START Exercise material

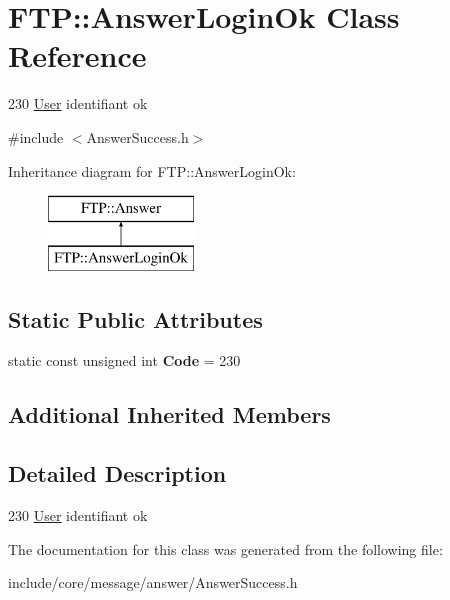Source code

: \hypertarget{class_f_t_p_1_1_answer_login_ok}{\section{F\-T\-P\-:\-:Answer\-Login\-Ok Class Reference}
\label{class_f_t_p_1_1_answer_login_ok}
}


230 \hyperlink{struct_f_t_p_1_1_user}{User} identifiant ok  




{\ttfamily \#include $<$Answer\-Success.\-h$>$}

Inheritance diagram for F\-T\-P\-:\-:Answer\-Login\-Ok\-:\begin{figure}[H]
\begin{center}
\leavevmode
\includegraphics[height=2.000000cm]{class_f_t_p_1_1_answer_login_ok}
\end{center}
\end{figure}
\subsection*{Static Public Attributes}
\begin{DoxyCompactItemize}
\item 
\hypertarget{class_f_t_p_1_1_answer_login_ok_a5931c280d254e2cddbab352d225f2398}{static const unsigned int {\bfseries Code} = 230}\label{class_f_t_p_1_1_answer_login_ok_a5931c280d254e2cddbab352d225f2398}

\end{DoxyCompactItemize}
\subsection*{Additional Inherited Members}


\subsection{Detailed Description}
230 \hyperlink{struct_f_t_p_1_1_user}{User} identifiant ok 

The documentation for this class was generated from the following file\-:\begin{DoxyCompactItemize}
\item 
include/core/message/answer/Answer\-Success.\-h\end{DoxyCompactItemize}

END Exercise material

Work instruction: Write the number of lines in the data above that contain the word "identifiant", and add nothing to it.

Task output: 2